Scottish Ensemble – Winter Light

11 Dec 2009 in Highland, Music

OneTouch Theatre, Eden Court, 10 December 2009

Jonathan Morton

Jonathan Morton

WINTER IS by its nature an interior season, and there can be no better way to celebrate it than with the Scottish Ensemble’s annual candlelit concert. The group’s commitment to presenting newly commissioned works in the context of more established repertoire allows the audience to really explore challenging contemporary pieces, framed with the continuity and aural familiarity of tradition.

The way in which works interconnect at a Scottish Ensemble concert is always a source of fascination and satisfaction, together with the excitement and expectation of being taken somewhere you never imagined.

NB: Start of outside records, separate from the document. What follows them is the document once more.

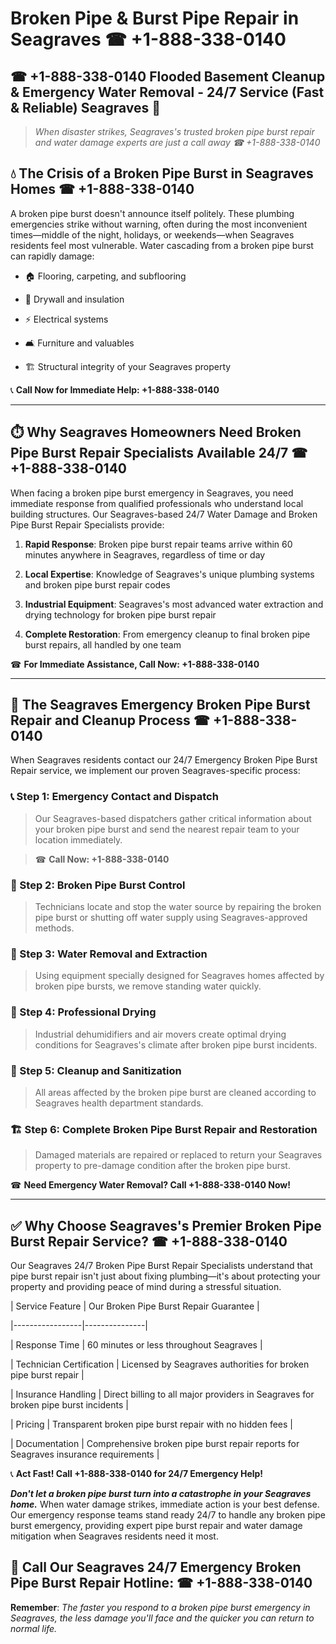 # Broken Pipe & Burst Pipe Repair in Seagraves ☎ +1-888-338-0140  
## ☎ +1-888-338-0140 Flooded Basement Cleanup & Emergency Water Removal - 24/7 Service (Fast & Reliable) Seagraves 🚨  

> *When disaster strikes, Seagraves's trusted broken pipe burst repair and water damage experts are just a call away ☎ +1-888-338-0140*  

## 💧 The Crisis of a Broken Pipe Burst in Seagraves Homes ☎ +1-888-338-0140  

A broken pipe burst doesn't announce itself politely. These plumbing emergencies strike without warning, often during the most inconvenient times—middle of the night, holidays, or weekends—when Seagraves residents feel most vulnerable. Water cascading from a broken pipe burst can rapidly damage:  

* 🏠 Flooring, carpeting, and subflooring  
* 🧱 Drywall and insulation  
* ⚡ Electrical systems  
* 🛋️ Furniture and valuables  
* 🏗️ Structural integrity of your Seagraves property  

📞 **Call Now for Immediate Help: +1-888-338-0140**  

---  

## ⏱️ Why Seagraves Homeowners Need Broken Pipe Burst Repair Specialists Available 24/7 ☎ +1-888-338-0140  

When facing a broken pipe burst emergency in Seagraves, you need immediate response from qualified professionals who understand local building structures. Our Seagraves-based 24/7 Water Damage and Broken Pipe Burst Repair Specialists provide:  

1. **Rapid Response**: Broken pipe burst repair teams arrive within 60 minutes anywhere in Seagraves, regardless of time or day  
2. **Local Expertise**: Knowledge of Seagraves's unique plumbing systems and broken pipe burst repair codes  
3. **Industrial Equipment**: Seagraves's most advanced water extraction and drying technology for broken pipe burst repair  
4. **Complete Restoration**: From emergency cleanup to final broken pipe burst repairs, all handled by one team  

☎ **For Immediate Assistance, Call Now: +1-888-338-0140**  

---  

## 🔧 The Seagraves Emergency Broken Pipe Burst Repair and Cleanup Process ☎ +1-888-338-0140  

When Seagraves residents contact our 24/7 Emergency Broken Pipe Burst Repair service, we implement our proven Seagraves-specific process:  

### 📞 Step 1: Emergency Contact and Dispatch  
> Our Seagraves-based dispatchers gather critical information about your broken pipe burst and send the nearest repair team to your location immediately.  
> ☎ **Call Now: +1-888-338-0140**  

### 🚿 Step 2: Broken Pipe Burst Control  
> Technicians locate and stop the water source by repairing the broken pipe burst or shutting off water supply using Seagraves-approved methods.  

### 🌊 Step 3: Water Removal and Extraction  
> Using equipment specially designed for Seagraves homes affected by broken pipe bursts, we remove standing water quickly.  

### 💨 Step 4: Professional Drying  
> Industrial dehumidifiers and air movers create optimal drying conditions for Seagraves's climate after broken pipe burst incidents.  

### 🧼 Step 5: Cleanup and Sanitization  
> All areas affected by the broken pipe burst are cleaned according to Seagraves health department standards.  

### 🏗️ Step 6: Complete Broken Pipe Burst Repair and Restoration  
> Damaged materials are repaired or replaced to return your Seagraves property to pre-damage condition after the broken pipe burst.  

☎ **Need Emergency Water Removal? Call +1-888-338-0140 Now!**  

---  

## ✅ Why Choose Seagraves's Premier Broken Pipe Burst Repair Service? ☎ +1-888-338-0140  

Our Seagraves 24/7 Broken Pipe Burst Repair Specialists understand that pipe burst repair isn't just about fixing plumbing—it's about protecting your property and providing peace of mind during a stressful situation.  

| Service Feature | Our Broken Pipe Burst Repair Guarantee |  
|-----------------|---------------|  
| Response Time | 60 minutes or less throughout Seagraves |  
| Technician Certification | Licensed by Seagraves authorities for broken pipe burst repair |  
| Insurance Handling | Direct billing to all major providers in Seagraves for broken pipe burst incidents |  
| Pricing | Transparent broken pipe burst repair with no hidden fees |  
| Documentation | Comprehensive broken pipe burst repair reports for Seagraves insurance requirements |  

📞 **Act Fast! Call +1-888-338-0140 for 24/7 Emergency Help!**  

***Don't let a broken pipe burst turn into a catastrophe in your Seagraves home.*** When water damage strikes, immediate action is your best defense. Our emergency response teams stand ready 24/7 to handle any broken pipe burst emergency, providing expert pipe burst repair and water damage mitigation when Seagraves residents need it most.  

## 📱 Call Our Seagraves 24/7 Emergency Broken Pipe Burst Repair Hotline: ☎ +1-888-338-0140  

**Remember**: *The faster you respond to a broken pipe burst emergency in Seagraves, the less damage you'll face and the quicker you can return to normal life.*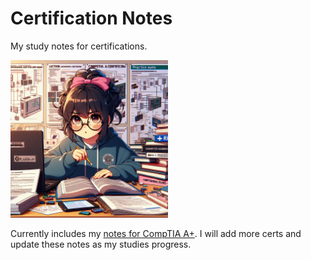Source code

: # Certification Notes
My study notes for certifications.

<img src="./images/study.png" width="50%">

Currently includes my [notes for CompTIA A+](https://github.com/joshuaDeal/cert-notes/blob/42179d8908573c5980ab49bcbeea69b37a102e36/comptia_a%2B.md). I will add more certs and update these notes as my studies progress.

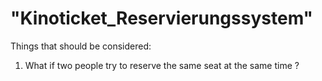 # "Kinoticket_Reservierungssystem" 
Things that should be considered:
1. What if two people try to reserve the same seat at the same time ?
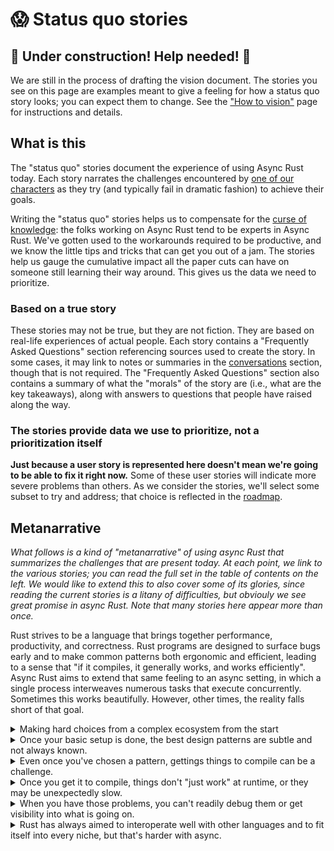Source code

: # 😱 Status quo stories

## 🚧 Under construction! Help needed! 🚧

We are still in the process of drafting the vision document. The stories you see on this page are examples meant to give a feeling for how a status quo story looks; you can expect them to change. See the ["How to vision"][htv] page for instructions and details.

[htv]: ../how_to_vision.md

## What is this

The "status quo" stories document the experience of using Async Rust today. Each story narrates the challenges encountered by [one of our characters][cc] as they try (and typically fail in dramatic fashion) to achieve their goals.

[cc]: ../characters.md

Writing the "status quo" stories helps us to compensate for the [curse of knowledge][cok]: the folks working on Async Rust tend to be experts in Async Rust. We've gotten used to the workarounds required to be productive, and we know the little tips and tricks that can get you out of a jam. The stories help us gauge the cumulative impact all the paper cuts can have on someone still learning their way around. This gives us the data we need to prioritize.

[cok]: https://en.wikipedia.org/wiki/Curse_of_knowledge

### Based on a true story

These stories may not be true, but they are not fiction. They are based on real-life experiences of actual people. Each story contains a "Frequently Asked Questions" section referencing sources used to create the story. In some cases, it may link to notes or summaries in the [conversations] section, though that is not required. The "Frequently Asked Questions" section also contains a summary of what the "morals" of the story are (i.e., what are the key takeaways), along with answers to questions that people have raised along the way.

[conversations]: ../../conversations.md

### The stories provide data we use to prioritize, not a prioritization itself

**Just because a user story is represented here doesn't mean we're going to be able to fix it right now.** Some of these user stories will indicate more severe problems than others. As we consider the stories, we'll select some subset to try and address; that choice is reflected in the [roadmap].

[roadmap]: ../roadmap.md

## Metanarrative

*What follows is a kind of "metanarrative" of using async Rust that summarizes the challenges that are present today. At each point, we link to the various stories; you can read the full set in the table of contents on the left. We would like to extend this to also cover some of its glories, since reading the current stories is a litany of difficulties, but obviouly we see great promise in async Rust. Note that many stories here appear more than once.*

Rust strives to be a language that brings together performance, productivity, and correctness. Rust programs are designed to surface bugs early and to make common patterns both ergonomic and efficient, leading to a sense that "if it compiles, it generally works, and works efficiently". Async Rust aims to extend that same feeling to an async setting, in which a single process interweaves numerous tasks that execute concurrently. Sometimes this works beautifully. However, other times, the reality falls short of that goal.

<details><summary>Making hard choices from a complex ecosystem from the start</summary>

The problems begin from the very first moment a user starts to try out async Rust. The async Rust support in Rust itself is very basic, consisting only of the core Future mechanism. Everything else -- including the basic async runtimes themselves -- lives in user space. This means that users must make a number of choices rom the very beginning:

* what runtime to use
    * [Barbara makes their first foray into async](status_quo/barbara_makes_their_first_steps_into_async.md)
    * [Niklaus wants to share knowledge](status_quo/niklaus_wants_to_share_knowledge.md)
* what http libraries to use
    * [Barbara anguishes over http](status_quo/barbara_anguishes_over_http.md)
* basic helpers and utility crates are hard to find, and there are many choices, often with subtle differences between them
    * [Barbara needs async helpers](status_quo/barbara_needs_async_helpers.md)
* Furthermore, the async ecosystem is fractured. Choosing one library may entail choosing a specific runtime. Sometimes you may wind up with multiple runtimes running at once. But sometimes you want that!
    * [Alan started trusting the rust compiler but then async](status_quo/alan_started_trusting_the_rust_compiler_but_then_async.md)
    * [Barbara needs async helpers](status_quo/barbara_needs_async_helpers.md)
* Of course, sometimes you *want* multiple runtimes running together
    * [Alan has an external event loop and wants to use futures/streams](https://rust-lang.github.io/wg-async/vision/status_quo/alan_has_an_event_loop.html)
    * 🚧 [Need more stories about multiple runtimes working together](https://github.com/rust-lang/wg-async/issues/183)
* There is a lack of common, standardized abstractions, which means that often there are multiple attempts to establish common traits and different libraries will employ a distinct subset.
    * [`Sink` is not implemented by async-std websockets](status_quo/alan_tries_a_socket_sink.md)
    * 🚧 [No standardized lower-level traits for read, write, iterators in an async setting](https://github.com/rust-lang/wg-async/issues/177)
    * 🚧 [Lack of widely used higher-level abstractions (like those tower aims to provide)](https://github.com/rust-lang/wg-async/issues/178)
    * 🚧 [Tokio has `Stream` support in tokio-stream for stability concerns](https://github.com/rust-lang/wg-async/issues/179)
* Some of the problems are due to the design of Rust itself. The coherence rules in particular.
    * 🚧 [Write about how coherence makes it nearly impossible to establish standard traits outside of libstd.](https://github.com/rust-lang/wg-async/issues/180)

</details>

<details><summary>Once your basic setup is done, the best design patterns are subtle and not always known.</summary>

Writing async programs turns out to have all kinds of subtle tradeoffs. Rust aims to be a language that gives its users control, but that also means that users wind up having to make a lot of choices, and we don't give them much guidance.

* If you need synchronization, you might want an async lock, but you might want a synchronous lock, it's hard to know.
    * [Alan thinks he needs async locks](status_quo/alan_thinks_he_needs_async_locks.md)
* Mixing sync and async code is tricky and it's not always obvious how to do it -- something it's not even clear what is "sync" (how long does a loop have to run before you can consider it blocking?)
    * [Barbara bridges sync and async](status_quo/barbara_bridges_sync_and_async.md)
    * [Barbara compares some C++ code](status_quo/barbara_compares_some_cpp_code.md)
    * [Alan thinks he needs async locks](status_quo/alan_thinks_he_needs_async_locks.md) -- "locks are ok if they don't take too long"
* There are often many options for doing things like writing futures or other core concepts; which libraries or patterns are best?
    * [Barbara needs async helpers](status_quo/barbara_needs_async_helpers.md)
    * [Grace wants to integrate c api](status_quo/grace_wants_to_integrate_c_api.html#the-second-problem-doing-this-many-times)
    * [Barbara plays with async](status_quo/barbara_plays_with_async.md), where she tries a number of combinations before she lands on `Box::pin(async move { .. })`
* If you would to have data or task parallel operations, it's not always obvious how to do that
    * [Barbara plays with async](status_quo/barbara_plays_with_async.md)
    * [Barbara tries async streams](status_quo/barbara_tries_async_streams.md)
    * [Niklaus builds a hydrodynamic simulator](status_quo/niklaus_simulates_hydrodynamics.md)
* Sometimes it's hard to understand what will happen when the code runs
    * [Grace wants to integrate c api](status_quo/grace_wants_to_integrate_c_api.html#the-second-problem-doing-this-many-times)
    * [Barbara bridges sync and async](status_quo/barbara_bridges_sync_and_async.md)
* Sometimes async may not even be the right solution
    * [Niklaus builds a hydrodynamic simulator](status_quo/niklaus_simulates_hydrodynamics.md)
    * 🚧 [Avoiding async entirely](https://github.com/rust-lang/wg-async/issues/58)

</details>

<details><summary>Even once you've chosen a pattern, gettings things to compile can be a challenge.</summary>

* Async fn doesn't work everywhere
    * [not in traits](status_quo/alan_needs_async_in_traits.md)
    * not in closures -- [barbara plays with async](status_quo/barbara_plays_with_async.md)
    * [barbara needs async helpers](status_quo/barbara_needs_async_helpers.md)
* Recursion doesn't work
    * [barbara needs async helpers](status_quo/barbara_needs_async_helpers.md)
* Things have to be Send all the time, some things can't live across an await
    * [send isn't what it means anymore](https://tomaka.medium.com/a-look-back-at-asynchronous-rust-d54d63934a1c)
    * [alan thinks he needs async locks](status_quo/alan_thinks_he_needs_async_locks.md)
* The tricks you know from Sync rust apply but don't quite work
    * e.g., Box::pin, not Box::new -- [barbara plays with async](status_quo/barbara_plays_with_async.md)
* Sometimes you have to add `boxed`
    * [Grace tries new libraries](status_quo/grace_tries_new_libraries.md)
* Writing strings is hard
    * [Grace wants to integrate a C API](status_quo/grace_wants_to_integrate_c_api.html#the-second-problem-doing-this-many-times)
* When you stray from the happy path, the complexity cliff is very steep
    * Working with Pin is really hard, but necessary in various scenarios
        * 🚧 [Need a story about implementing async-read, async-write](https://github.com/rust-lang/wg-async/issues/181)
        * [Alan hates writing a stream](status_quo/alan_hates_writing_a_stream.md)
    * It's easy to forget to invoke a waker
        * [Alan hates writing a stream](status_quo/alan_hates_writing_a_stream.html#-frequently-asked-questions)
        * [Grace deploys her service](status_quo/grace_deploys_her_service.md)
    * Ownership and borrowing rules get really complicated when async is involved
        * [Alan writes a web framework](status_quo/alan_writes_a_web_framework.md)
    * Sometimes you want `&mut` access that ends while the future is suspended
        * [Alan lost the world](status_quo/alan_lost_the_world.md)
        * [Ghostcell](status_quo/barbara_wants_to_use_ghostcell.md)
    * Writing executors is pretty non-trivial, things have to have references to one another in a way that is not very rusty
        * [barbara builds an async executor](status_quo/barbara_builds_an_async_executor.md)

</details>

<details><summary>Once you get it to compile, things don't "just work" at runtime, or they may be unexpectedly slow.</summary>

* Libraries are tied to particular runtimes and those runtimes can panic when combined, or require special setup
    * [Alan started trusting the rust compiler but then async](status_quo/alan_started_trusting_the_rust_compiler_but_then_async.md)
    * [Alan picks a web server](status_quo/alan_picks_web_server.md)
* Cancellation can in principle occur at any point in time, which leads to subtle bugs
    * [Alan builds a cache](status_quo/alan_builds_a_cache.md)
    * [Alan finds dropping database handles is hard](status_quo/alan_finds_database_drops_hard.md)
    * [Barbara gets burned by select](https://github.com/rust-lang/wg-async/pull/169)
* Dropping is synchronous but sometimes wants to do asynchronous things and block for them to complete
    * [Alan finds dropping database handles is hard](status_quo/alan_finds_database_drops_hard.md)
* Nested awaits mean that outer awaits cannot make progress
    * [Barbara battles buffered streams](status_quo/barbara_battles_buffered_streams.md)
* Async functions let you build up large futures that execute without allocation, which is great, but can be its own cost
    * [Alan iteratively regresses](status_quo/alan_iteratively_regresses.md)
    * [Alan runs into stack allocation trouble](status_quo/alan_runs_into_stack_trouble.md)
* It's easy to have async functions that inadvertently spend too long in between awaits
    * [Barbara compares some C++ code](status_quo/barbara_compares_some_cpp_code.md)

</details>

<details><summary>When you have those problems, you can't readily debug them or get visibility into what is going on.</summary>

* The state of the executor can be very opaque: what tasks exist? why are they blocked?
    * [Alan tries to debug a hang](status_quo/alan_tries_to_debug_a_hang.md)
    * [Barbara tries unix socket](status_quo/barbara_tries_unix_socket.md)
    * [Barbara wants async insights](status_quo/barbara_wants_async_insights.md)
    * [Grace deploys her service](status_quo/grace_deploys_her_service.md)
* Stacktraces are full of gobbly gook and hard to read.
    * [Barbara trims a stacktrace](status_quo/barbara_trims_a_stacktrace.md)
* Tooling doesn't work as well with async or just plain doesn't exist.
    * [Grace waits for gdb](status_quo/grace_waits_for_gdb_next.md)
    * [Alan iteratively regresses](status_quo/alan_iteratively_regresses.md)

</details>

<details><summary>Rust has always aimed to interoperate well with other languages and to fit itself into every niche, but that's harder with async.</summary>

* Runtimes like tokio and async-std are not designed to "share ownership" of the event loop with foreign runtimes
    * [Alan has an event loop](status_quo/alan_has_an_event_loop.md)
* Embedded environments can have pretty stringent requirements; Future was designed to be minimal, but perhaps not minimal enough
    * [Barbara carefully discusses embedded future](status_quo/barbara_carefully_dismisses_embedded_future.md)
* Evolving specs for C and C++ require careful thought to integrate with async Rust's polling model
    * 🚧 [Wrapping C++ APIs in Rust Futures](https://github.com/rust-lang/wg-async/issues/67)
    * 🚧 [Write about the challenges of io-uring integration](https://github.com/rust-lang/wg-async/issues/182)
* Advanced new techniques like [Ghostcell](status_quo/barbara_wants_to_use_ghostcell.md) may not fit into the traits as designed

</details>
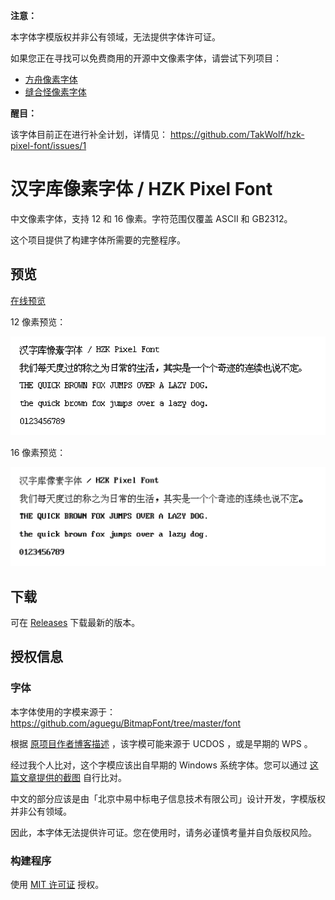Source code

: **注意：**

本字体字模版权并非公有领域，无法提供字体许可证。

如果您正在寻找可以免费商用的开源中文像素字体，请尝试下列项目：

- [方舟像素字体](https://github.com/TakWolf/ark-pixel-font)
- [缝合怪像素字体](https://github.com/TakWolf/fusion-pixel-font)

**醒目：**

该字体目前正在进行补全计划，详情见： https://github.com/TakWolf/hzk-pixel-font/issues/1

# 汉字库像素字体 / HZK Pixel Font

中文像素字体，支持 12 和 16 像素。字符范围仅覆盖 ASCII 和 GB2312。

这个项目提供了构建字体所需要的完整程序。

## 预览

[在线预览](https://hzk-pixel-font.takwolf.com)

12 像素预览：

![preview-12px.png](docs/preview-12px.png)

16 像素预览：

![preview-16px.png](docs/preview-16px.png)

## 下载

可在 [Releases](https://github.com/TakWolf/hzk-pixel-font/releases) 下载最新的版本。

## 授权信息

### 字体

本字体使用的字模来源于：https://github.com/aguegu/BitmapFont/tree/master/font

根据 [原项目作者博客描述](https://web.archive.org/web/20161108093925/http://aguegu.net/?p=1279) ，该字模可能来源于 UCDOS ，或是早期的 WPS 。

经过我个人比对，这个字模应该出自早期的 Windows 系统字体。您可以通过 [这篇文章提供的截图](https://zhuanlan.zhihu.com/p/37334387) 自行比对。

中文的部分应该是由「北京中易中标电子信息技术有限公司」设计开发，字模版权并非公有领域。

因此，本字体无法提供许可证。您在使用时，请务必谨慎考量并自负版权风险。

### 构建程序

使用 [MIT 许可证](LICENSE) 授权。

This dynamic was very much in evidence in their latest performance, Winter Light. Composer John Woolrich curated the programme as part of the ensemble’s 40th Anniversary Season, including works by Richard Strauss, Arnold Schoenberg, Woolrich’s re-interpretation of seven Italian Songs by Hugo Wolf, and his new work Capriccio, premiered at the BBC Proms in the summer of 2009.

Richard Strauss’s operatic Prelude to Capriccio opened the concert on familiar ground, followed by Woolrich’s striking Capriccio and his magnificently poetic string arrangement of Wolf’s Italian Songs. Woolrich is an intriguing and eclectic composer, and his Capriccio showcased beautifully the talents of Scottish Ensemble Artistic Director and first violinist, Jonathan Morton.

Woolrich’s discussion of composition in conversation with Morton prior to the concert revealed his interest in single movement structure and a favoured style which he interestingly likened to film editing. The playful fragmentation and contrast of colour and rhythm in his Capriccio are a compelling musical study of tension and release.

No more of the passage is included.